[Records from a dataset]
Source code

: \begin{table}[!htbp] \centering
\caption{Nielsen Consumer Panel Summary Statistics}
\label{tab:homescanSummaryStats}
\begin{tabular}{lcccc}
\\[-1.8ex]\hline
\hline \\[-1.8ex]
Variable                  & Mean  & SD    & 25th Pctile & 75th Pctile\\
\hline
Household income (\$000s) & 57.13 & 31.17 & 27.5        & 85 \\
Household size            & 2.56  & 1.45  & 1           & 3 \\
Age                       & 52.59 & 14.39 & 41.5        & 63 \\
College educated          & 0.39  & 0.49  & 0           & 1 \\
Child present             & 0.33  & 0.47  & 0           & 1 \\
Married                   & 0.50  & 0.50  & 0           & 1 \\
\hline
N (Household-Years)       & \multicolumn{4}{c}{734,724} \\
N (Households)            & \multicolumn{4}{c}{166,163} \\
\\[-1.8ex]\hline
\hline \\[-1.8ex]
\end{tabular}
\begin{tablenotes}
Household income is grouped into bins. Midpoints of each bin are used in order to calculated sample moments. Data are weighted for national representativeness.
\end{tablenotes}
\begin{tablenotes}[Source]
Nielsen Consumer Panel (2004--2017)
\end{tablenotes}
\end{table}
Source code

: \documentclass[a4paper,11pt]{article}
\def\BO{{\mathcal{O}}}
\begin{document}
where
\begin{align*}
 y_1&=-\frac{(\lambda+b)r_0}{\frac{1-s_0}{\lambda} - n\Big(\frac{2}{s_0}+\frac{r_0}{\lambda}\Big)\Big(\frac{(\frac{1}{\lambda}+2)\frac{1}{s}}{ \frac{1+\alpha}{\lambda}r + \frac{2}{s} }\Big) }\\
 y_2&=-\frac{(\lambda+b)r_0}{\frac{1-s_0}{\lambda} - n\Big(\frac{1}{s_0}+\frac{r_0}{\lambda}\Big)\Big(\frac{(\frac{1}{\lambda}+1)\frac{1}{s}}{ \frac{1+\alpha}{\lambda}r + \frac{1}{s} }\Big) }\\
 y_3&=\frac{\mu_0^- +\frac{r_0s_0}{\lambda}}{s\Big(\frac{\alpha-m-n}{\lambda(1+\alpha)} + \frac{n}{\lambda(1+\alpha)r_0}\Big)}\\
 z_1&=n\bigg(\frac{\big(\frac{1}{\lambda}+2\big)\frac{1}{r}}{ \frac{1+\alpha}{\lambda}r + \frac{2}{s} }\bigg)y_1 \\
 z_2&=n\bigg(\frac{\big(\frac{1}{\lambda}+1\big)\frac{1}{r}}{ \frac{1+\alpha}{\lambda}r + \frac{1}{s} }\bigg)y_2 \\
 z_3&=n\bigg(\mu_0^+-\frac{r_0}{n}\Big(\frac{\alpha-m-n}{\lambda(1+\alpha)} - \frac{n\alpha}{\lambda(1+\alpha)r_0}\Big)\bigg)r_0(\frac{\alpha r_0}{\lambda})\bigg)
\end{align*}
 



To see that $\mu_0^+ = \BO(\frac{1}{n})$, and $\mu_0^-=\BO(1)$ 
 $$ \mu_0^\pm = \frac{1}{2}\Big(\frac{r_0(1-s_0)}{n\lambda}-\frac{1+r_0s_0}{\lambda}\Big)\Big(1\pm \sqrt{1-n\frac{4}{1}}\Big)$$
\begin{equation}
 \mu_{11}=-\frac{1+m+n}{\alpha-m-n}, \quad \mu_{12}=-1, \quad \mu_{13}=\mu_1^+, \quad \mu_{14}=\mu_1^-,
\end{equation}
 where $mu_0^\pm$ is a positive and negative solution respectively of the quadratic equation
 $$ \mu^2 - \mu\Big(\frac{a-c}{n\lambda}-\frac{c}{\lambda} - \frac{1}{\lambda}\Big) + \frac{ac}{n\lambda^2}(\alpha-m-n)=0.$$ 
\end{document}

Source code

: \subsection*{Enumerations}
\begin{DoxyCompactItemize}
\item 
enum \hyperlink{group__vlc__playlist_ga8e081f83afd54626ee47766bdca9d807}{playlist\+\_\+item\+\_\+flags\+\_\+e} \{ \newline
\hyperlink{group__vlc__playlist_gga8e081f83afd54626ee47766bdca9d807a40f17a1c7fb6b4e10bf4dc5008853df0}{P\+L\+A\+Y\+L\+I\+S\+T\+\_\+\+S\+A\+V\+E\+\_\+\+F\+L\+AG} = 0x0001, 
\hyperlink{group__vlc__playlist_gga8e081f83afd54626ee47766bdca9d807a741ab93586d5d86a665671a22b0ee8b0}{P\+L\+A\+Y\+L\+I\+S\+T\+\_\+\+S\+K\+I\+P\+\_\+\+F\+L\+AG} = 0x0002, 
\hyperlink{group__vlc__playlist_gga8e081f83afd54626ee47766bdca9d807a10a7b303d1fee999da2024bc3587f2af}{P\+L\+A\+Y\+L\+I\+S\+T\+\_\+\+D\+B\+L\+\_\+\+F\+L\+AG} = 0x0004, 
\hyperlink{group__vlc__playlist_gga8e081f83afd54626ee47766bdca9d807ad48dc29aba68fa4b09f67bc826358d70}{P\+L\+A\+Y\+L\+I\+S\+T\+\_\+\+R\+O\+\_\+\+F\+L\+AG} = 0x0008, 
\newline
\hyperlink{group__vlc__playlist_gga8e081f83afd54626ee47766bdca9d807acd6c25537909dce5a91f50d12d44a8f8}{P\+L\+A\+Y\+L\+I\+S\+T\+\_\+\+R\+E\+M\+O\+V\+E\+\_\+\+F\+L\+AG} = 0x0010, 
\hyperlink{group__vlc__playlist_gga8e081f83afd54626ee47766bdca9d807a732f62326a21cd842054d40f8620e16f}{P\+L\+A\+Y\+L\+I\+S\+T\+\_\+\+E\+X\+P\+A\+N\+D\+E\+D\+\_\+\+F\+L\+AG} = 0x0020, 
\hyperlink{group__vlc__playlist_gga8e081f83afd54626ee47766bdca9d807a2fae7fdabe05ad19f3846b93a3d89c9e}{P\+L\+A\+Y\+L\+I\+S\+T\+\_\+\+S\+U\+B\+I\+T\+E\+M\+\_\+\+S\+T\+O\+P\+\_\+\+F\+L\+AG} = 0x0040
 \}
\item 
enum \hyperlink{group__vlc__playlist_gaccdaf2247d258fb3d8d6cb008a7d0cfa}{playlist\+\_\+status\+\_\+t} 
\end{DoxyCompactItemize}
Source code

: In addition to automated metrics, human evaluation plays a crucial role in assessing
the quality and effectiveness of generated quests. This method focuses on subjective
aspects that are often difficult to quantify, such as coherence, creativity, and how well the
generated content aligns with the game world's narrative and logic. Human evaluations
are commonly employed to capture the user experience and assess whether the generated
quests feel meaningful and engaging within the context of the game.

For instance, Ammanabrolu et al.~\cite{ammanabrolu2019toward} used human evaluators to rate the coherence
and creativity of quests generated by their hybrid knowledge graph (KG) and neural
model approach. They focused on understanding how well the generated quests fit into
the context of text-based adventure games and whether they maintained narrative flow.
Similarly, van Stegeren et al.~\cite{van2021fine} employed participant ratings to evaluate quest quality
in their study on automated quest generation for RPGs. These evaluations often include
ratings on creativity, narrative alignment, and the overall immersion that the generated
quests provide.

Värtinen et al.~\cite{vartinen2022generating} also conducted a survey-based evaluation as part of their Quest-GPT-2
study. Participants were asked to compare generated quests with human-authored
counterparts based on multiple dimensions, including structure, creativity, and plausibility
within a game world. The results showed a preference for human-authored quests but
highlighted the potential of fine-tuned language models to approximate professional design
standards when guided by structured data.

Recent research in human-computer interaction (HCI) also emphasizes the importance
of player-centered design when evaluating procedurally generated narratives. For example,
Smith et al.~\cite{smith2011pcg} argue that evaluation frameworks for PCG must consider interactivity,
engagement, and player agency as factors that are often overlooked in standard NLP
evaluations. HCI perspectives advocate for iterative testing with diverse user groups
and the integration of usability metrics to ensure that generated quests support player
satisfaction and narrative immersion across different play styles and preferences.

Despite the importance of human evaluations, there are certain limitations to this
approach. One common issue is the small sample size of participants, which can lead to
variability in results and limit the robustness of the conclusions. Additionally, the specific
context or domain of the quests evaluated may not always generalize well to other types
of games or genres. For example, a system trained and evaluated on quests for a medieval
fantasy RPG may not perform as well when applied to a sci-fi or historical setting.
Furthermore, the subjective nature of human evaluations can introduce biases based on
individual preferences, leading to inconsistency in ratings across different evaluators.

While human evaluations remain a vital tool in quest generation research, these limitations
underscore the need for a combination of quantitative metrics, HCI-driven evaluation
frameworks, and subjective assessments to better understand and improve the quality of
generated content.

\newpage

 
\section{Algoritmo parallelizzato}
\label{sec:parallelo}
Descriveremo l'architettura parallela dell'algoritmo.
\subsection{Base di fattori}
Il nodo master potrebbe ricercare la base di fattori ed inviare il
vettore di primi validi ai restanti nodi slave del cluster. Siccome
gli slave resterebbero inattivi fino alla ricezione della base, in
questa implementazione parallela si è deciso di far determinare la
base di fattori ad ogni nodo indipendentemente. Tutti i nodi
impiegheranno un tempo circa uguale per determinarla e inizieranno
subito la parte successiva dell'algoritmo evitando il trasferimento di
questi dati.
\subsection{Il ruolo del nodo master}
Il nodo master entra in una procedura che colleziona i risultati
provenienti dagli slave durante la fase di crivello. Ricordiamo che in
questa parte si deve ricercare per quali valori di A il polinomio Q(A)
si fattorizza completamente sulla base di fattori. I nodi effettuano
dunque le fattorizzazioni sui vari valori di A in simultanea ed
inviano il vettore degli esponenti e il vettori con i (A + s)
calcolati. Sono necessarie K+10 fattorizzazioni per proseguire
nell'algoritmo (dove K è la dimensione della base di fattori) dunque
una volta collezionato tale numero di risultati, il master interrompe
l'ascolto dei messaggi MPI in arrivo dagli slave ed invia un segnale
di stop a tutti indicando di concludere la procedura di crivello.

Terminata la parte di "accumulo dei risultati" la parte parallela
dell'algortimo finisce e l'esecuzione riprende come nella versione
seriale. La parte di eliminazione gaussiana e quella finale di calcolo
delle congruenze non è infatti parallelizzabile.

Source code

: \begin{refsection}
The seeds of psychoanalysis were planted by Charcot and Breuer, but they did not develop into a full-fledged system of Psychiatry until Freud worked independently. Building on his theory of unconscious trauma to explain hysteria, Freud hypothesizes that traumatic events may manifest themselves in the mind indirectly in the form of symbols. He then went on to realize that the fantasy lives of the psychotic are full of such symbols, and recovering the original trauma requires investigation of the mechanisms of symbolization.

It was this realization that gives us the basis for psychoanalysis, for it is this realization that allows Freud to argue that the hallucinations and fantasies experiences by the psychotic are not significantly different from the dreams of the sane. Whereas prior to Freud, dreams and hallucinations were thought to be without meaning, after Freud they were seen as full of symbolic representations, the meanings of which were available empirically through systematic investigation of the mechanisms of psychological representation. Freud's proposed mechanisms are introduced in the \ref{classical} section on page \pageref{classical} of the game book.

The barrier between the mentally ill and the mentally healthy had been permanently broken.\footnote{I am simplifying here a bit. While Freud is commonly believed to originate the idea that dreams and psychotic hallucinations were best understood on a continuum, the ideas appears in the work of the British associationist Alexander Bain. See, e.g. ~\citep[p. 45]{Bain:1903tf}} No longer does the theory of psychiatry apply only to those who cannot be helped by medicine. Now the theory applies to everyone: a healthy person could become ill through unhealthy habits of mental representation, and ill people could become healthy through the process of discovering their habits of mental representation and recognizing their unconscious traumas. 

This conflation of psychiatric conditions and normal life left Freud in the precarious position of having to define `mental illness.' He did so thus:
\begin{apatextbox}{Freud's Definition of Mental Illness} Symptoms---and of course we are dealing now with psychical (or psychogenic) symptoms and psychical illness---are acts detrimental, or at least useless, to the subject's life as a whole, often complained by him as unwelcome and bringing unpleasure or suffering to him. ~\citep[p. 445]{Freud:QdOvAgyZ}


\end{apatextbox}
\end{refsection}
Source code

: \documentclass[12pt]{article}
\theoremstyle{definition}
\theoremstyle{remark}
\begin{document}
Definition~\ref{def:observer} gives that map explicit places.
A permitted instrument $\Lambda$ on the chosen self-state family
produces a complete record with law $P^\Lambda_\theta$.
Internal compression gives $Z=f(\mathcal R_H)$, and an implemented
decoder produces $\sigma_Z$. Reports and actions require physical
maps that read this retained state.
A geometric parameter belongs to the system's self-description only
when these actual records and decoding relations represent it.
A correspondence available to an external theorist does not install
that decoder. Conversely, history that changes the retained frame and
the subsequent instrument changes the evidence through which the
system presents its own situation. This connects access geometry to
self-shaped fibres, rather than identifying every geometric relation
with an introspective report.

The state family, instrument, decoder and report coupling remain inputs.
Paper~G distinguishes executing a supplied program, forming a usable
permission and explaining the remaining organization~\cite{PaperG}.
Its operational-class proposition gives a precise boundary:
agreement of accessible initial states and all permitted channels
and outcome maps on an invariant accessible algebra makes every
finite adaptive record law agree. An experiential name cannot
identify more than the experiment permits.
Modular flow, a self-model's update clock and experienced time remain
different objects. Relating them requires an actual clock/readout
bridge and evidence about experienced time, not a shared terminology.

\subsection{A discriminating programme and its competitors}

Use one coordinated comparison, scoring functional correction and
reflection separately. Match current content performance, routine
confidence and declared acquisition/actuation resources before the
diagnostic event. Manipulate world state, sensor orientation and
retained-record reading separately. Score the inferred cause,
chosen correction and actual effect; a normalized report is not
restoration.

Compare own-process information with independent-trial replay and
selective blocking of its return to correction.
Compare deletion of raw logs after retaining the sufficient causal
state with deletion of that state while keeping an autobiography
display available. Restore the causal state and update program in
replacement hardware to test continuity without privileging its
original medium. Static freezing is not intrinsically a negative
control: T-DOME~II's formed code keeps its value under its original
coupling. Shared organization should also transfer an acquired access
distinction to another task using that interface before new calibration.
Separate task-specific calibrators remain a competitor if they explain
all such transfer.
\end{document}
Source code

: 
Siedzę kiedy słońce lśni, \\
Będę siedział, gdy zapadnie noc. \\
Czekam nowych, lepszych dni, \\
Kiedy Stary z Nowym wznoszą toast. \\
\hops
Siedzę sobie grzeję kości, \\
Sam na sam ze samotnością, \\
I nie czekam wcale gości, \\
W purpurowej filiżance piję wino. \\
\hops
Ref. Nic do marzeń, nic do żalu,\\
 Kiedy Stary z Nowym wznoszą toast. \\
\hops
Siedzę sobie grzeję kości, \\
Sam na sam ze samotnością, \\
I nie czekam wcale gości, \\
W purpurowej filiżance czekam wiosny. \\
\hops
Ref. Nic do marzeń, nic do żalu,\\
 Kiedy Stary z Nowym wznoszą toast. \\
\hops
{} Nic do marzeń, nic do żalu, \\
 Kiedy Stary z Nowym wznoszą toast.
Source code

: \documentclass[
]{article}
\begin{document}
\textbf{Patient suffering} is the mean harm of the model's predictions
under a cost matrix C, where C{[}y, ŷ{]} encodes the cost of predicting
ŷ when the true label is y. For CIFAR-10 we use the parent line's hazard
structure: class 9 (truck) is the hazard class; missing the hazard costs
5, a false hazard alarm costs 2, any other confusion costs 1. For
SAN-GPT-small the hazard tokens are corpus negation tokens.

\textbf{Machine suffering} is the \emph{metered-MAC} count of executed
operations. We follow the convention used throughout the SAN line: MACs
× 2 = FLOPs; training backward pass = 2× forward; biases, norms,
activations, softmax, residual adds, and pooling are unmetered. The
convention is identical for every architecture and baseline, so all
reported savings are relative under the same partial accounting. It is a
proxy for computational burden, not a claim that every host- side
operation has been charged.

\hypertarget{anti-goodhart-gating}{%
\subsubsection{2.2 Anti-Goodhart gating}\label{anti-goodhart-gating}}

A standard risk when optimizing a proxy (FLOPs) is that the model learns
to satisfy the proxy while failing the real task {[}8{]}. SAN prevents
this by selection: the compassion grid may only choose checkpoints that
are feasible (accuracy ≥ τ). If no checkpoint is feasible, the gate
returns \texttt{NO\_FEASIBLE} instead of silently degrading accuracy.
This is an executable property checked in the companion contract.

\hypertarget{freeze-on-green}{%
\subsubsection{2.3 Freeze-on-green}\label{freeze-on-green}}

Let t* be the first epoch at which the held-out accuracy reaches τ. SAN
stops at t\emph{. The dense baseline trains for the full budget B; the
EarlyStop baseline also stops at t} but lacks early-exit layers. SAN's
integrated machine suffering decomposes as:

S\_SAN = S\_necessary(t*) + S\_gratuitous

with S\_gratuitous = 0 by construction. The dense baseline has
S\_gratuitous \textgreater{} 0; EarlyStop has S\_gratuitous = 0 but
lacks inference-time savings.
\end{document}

→ **Exercise objective**:
Each line containing the word "gating" needs to be copied from the data above.

→ **Solution for this exercise**:
\hypertarget{anti-goodhart-gating}{%
\subsubsection{2.2 Anti-Goodhart gating}\label{anti-goodhart-gating}}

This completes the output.